G-Force, Jerk, and Passing Out In A Centrifuge - YouTube
「ここはファーンバラにあるイギリス空軍基地で、重力訓練用の遠心機の前にいます」と語るのが、YouTuberのトム・スコットさん。この施設は民間人の立ち入りが許可されているため、スコットさんもやってきたとのことです。
イギリス空軍中佐のニック・グリーン氏は「遠心機は1955年から基地内に設置されていて、当初は研究用として使用されていましたが、近年は訓練用途で使用されています」と語っています。
「この遠心機はパイロットにかかるGを再現します」
「この遠心機に初めて乗るパイロットたちには、耐Gスーツなしで5倍の重力加速度(5G)、そして耐Gスーツを着用して約7Gまで引き上げるプログラムを受けさせています」
スコットさんによると「実際、高い重力加速度を得るには、このような大型の遠心機か信じられないほど高価なロケットが必要です」とのこと。

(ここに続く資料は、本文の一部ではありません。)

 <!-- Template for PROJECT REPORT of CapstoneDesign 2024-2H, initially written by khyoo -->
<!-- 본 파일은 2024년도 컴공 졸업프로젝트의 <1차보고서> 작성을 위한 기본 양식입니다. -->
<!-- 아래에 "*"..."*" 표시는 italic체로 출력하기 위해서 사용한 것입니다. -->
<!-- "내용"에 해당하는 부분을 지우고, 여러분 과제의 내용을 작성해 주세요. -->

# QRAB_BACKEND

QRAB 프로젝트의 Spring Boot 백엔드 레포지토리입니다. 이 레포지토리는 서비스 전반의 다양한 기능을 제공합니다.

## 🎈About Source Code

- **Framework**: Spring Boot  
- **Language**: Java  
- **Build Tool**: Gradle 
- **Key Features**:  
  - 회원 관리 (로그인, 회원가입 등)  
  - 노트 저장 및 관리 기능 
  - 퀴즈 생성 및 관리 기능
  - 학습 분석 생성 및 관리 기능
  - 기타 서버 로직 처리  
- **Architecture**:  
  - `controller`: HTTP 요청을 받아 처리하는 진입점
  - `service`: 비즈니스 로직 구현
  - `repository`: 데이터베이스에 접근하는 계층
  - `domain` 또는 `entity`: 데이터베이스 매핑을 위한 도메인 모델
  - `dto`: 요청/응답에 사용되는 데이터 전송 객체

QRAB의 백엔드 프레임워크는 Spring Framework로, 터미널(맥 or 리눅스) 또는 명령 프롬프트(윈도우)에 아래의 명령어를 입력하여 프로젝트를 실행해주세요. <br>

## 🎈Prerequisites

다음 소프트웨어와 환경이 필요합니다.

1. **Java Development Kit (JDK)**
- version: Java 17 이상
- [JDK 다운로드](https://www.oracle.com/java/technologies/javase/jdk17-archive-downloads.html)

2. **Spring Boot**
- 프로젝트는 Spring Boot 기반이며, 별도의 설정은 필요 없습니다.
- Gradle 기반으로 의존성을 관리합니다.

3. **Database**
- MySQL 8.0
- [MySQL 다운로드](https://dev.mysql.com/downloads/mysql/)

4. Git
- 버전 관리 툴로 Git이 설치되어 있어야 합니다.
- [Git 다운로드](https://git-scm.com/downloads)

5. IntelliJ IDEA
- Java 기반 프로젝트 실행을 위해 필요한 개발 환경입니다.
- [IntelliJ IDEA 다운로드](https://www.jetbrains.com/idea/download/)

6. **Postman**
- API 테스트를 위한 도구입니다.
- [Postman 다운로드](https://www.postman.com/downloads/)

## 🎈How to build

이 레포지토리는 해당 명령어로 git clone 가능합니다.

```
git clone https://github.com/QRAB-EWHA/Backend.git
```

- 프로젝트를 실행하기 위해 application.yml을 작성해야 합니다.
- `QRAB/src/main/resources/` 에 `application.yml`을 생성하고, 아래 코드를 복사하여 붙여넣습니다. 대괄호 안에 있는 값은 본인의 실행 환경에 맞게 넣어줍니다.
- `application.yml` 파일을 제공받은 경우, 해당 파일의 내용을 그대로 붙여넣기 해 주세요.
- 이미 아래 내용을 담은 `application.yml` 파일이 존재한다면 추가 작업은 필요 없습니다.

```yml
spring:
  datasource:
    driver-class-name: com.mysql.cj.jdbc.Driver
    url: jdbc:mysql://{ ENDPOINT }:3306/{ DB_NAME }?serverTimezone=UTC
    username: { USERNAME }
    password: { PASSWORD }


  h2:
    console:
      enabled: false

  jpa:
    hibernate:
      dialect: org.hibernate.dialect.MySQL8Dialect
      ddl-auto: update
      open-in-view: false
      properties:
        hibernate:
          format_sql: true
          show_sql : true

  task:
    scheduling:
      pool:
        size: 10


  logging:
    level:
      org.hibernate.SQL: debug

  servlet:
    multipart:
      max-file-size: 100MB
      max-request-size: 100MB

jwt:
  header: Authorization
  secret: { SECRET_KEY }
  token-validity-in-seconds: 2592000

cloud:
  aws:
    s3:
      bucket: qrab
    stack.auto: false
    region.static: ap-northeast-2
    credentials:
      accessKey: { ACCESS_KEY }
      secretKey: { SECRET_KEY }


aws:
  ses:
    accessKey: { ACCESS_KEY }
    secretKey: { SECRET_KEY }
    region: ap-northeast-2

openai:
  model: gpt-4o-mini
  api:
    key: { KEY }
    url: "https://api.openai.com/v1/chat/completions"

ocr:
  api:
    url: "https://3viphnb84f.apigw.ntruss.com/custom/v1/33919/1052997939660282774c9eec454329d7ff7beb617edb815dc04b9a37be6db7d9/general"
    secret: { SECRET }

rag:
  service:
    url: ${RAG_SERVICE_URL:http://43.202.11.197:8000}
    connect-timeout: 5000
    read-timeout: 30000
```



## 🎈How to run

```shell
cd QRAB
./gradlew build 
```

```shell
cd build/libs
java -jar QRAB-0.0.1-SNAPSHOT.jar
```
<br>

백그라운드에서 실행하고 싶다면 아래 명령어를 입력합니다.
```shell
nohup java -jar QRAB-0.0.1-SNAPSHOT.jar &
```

「1950年代にはアメリカ空軍が、信じられないほどのスピードで押し出すロケット付きのそりで実験を行いました。しかし、このロケットの推進力がもたらすGは、すさまじいものですが危険ではありません」
「しかし、減速時に加わるGは全く異なります」
「ロケット付きのそりを使用した実験の場合は、水を使ってブレーキをかけていましたが……」
「1954年に行われた実験では、アメリカ空軍の航空医官として任務に就いていたジョン・スタップ氏が『Sonic Wind No.1』と呼ばれるロケット付きのそりで実験を行いました。スタップ氏は、この実験で減速時に最大46G以上の力を体感しました」
「スタップ氏は実験により重傷を負いましたが、その後無事回復し、89歳まで生きることができました」
「この実験からわかるとおり、人体は強力なGによってダメージを受けたとしても、回復できるタフな体を持っています」
グリーン氏は「Gへの耐性は生まれつき備わったものであり、人によって耐性のある人もいれば、耐性のない人もいます」と話しており、Gへの耐性は人によって差があるとのこと。
「また、人々はGへの耐性を身に付けるような生活を行っているわけではないため、遺伝的に備わるものではありません。つまり、Gへの耐性がある人だけを空軍に採用できるわけではないことから、訓練によって耐性を身に付ける必要があります」とグリーン氏が語っています。
そして、スコットさんが遠心機を使った耐G訓練を実際に体験してみます。今回体験するプログラムは2G~3Gまでとのこと。なお右上の「g」は重力加速度、「jerk」は加速度の変化率(加加速度)を示しています。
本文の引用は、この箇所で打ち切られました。